Dodged House
The Dodged House is an additional contribution to the historical Mouraria neighbourhood. Negotiating with local post-colonial history, modernism and a generally dense and complex background, the Dodged House is an attempt to link the idea of a poetic and domestic inhabitation machine with a wider physical and cultural context.
The Dodged House is a modest contribution to the practice of inhabitation. It is a double exercise of designing and inhabiting within an existing and strong historical urban fabric. Within a small plot (around 40 m2 ground floor, 94 m2 in total) the Dodged house has privileged a strong section and a contemplative void, proposing a diversity of interior-exterior spaces extending into a courtyard.
The project responds to a complexity of functional requirements that has turned the house into a “machine à habiter”, playing quite deliberately and strongly with the history of modernism and its inhabitable typologies.
The house is quite a simple and readable project. Complex in its inscription into the urban fabric and historical context, it is nevertheless quite straightforward in its way to occupy space and distribute the program in a small plot.

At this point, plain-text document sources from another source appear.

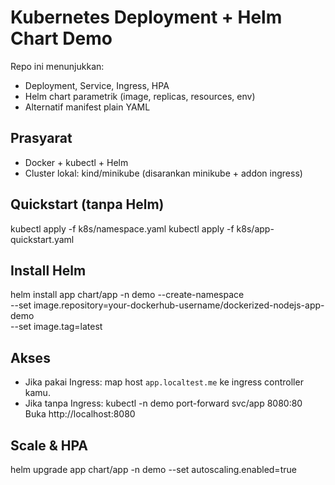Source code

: # Kubernetes Deployment + Helm Chart Demo

Repo ini menunjukkan:
- Deployment, Service, Ingress, HPA
- Helm chart parametrik (image, replicas, resources, env)
- Alternatif manifest plain YAML

## Prasyarat
- Docker + kubectl + Helm
- Cluster lokal: kind/minikube (disarankan minikube + addon ingress)

## Quickstart (tanpa Helm)
kubectl apply -f k8s/namespace.yaml
kubectl apply -f k8s/app-quickstart.yaml

## Install Helm
helm install app chart/app -n demo --create-namespace \
  --set image.repository=your-dockerhub-username/dockerized-nodejs-app-demo \
  --set image.tag=latest

## Akses
- Jika pakai Ingress: map host `app.localtest.me` ke ingress controller kamu.
- Jika tanpa Ingress:
  kubectl -n demo port-forward svc/app 8080:80
  Buka http://localhost:8080

## Scale & HPA
helm upgrade app chart/app -n demo --set autoscaling.enabled=true
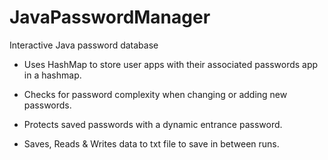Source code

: # JavaPasswordManager


Interactive Java password database 

- Uses HashMap to store user apps with their associated passwords app in a hashmap.

- Checks for password complexity when changing or adding new passwords.

- Protects saved passwords with a dynamic entrance password.

- Saves, Reads & Writes data to txt file to save in between runs.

As its names indicates, the Dodged House makes an attempt to elude, to trick an actual state of a certain architecture in Lisbon.
The crisis that hit Portugal in 2008 produced an incredible density of abandoned spaces. Porto and Lisbon offered a charming landscape of ruins and closed buildings. Since then, the two cities have renewed their historical centers and a good quantity of these abandoned houses have been renovated with a general undeniable quality, through a sensitive and cultivated approach.
This context was featured by numerous opaque facades, hiding the interiors as if the life of those buildings had disappeared or was in a frozen state, waiting for better times to open the windows again and let the sunshine in. Streets with no windows, faces without eyes.
The Dodged House emerges from this background in the heart of the Mouraria, a multi-cultural neighborhood.
The project pays a double tribute. On one hand to Irving Gill’s architecture. The very particular modernity that he established as the basis of his practice seems to echo the Portuguese context. On the other hand, as a trace of the time in which the project was developed. It has preferred to keep its eyes closed, and opaque façade and it has bet on less marketable features: space, void, interior volume, refusing efficiency of land use.
The house is modest in all its aspects and is built with very simple and low-cost materials in general, with the exception of a generous pivot window, developed specifically.
Within a interiorly visible concrete spaceframe, breeze blocks elevate to close the building. In a reversed terraced vertical section, the slabs are supported by the concrete structure, wall to wall bearing. The floors are sealed with interior glazing, overlooking at the full 12 meters void section.
Slabs are left visible, sanded to bring out the concrete aggregates. The 3 stacked rooms are conceived as semi-autonomous cells, with an exposed technical materiality of pipes and furniture elements. All rooms are “ended” with a versatile marble (estremoz rosa) table. The courtyard extends the omnipresent Portuguese “calçada”, acknowledging that the house is part of the city. The rooms are dimensioned carefully given their modest size, including 3-layer pine panels closet in every floor and a series of metal elements that accompany everyday gestures.
Both facades are treated with an Italian roughcast that reacts strongly to the light, one of the most important materials and features of the house.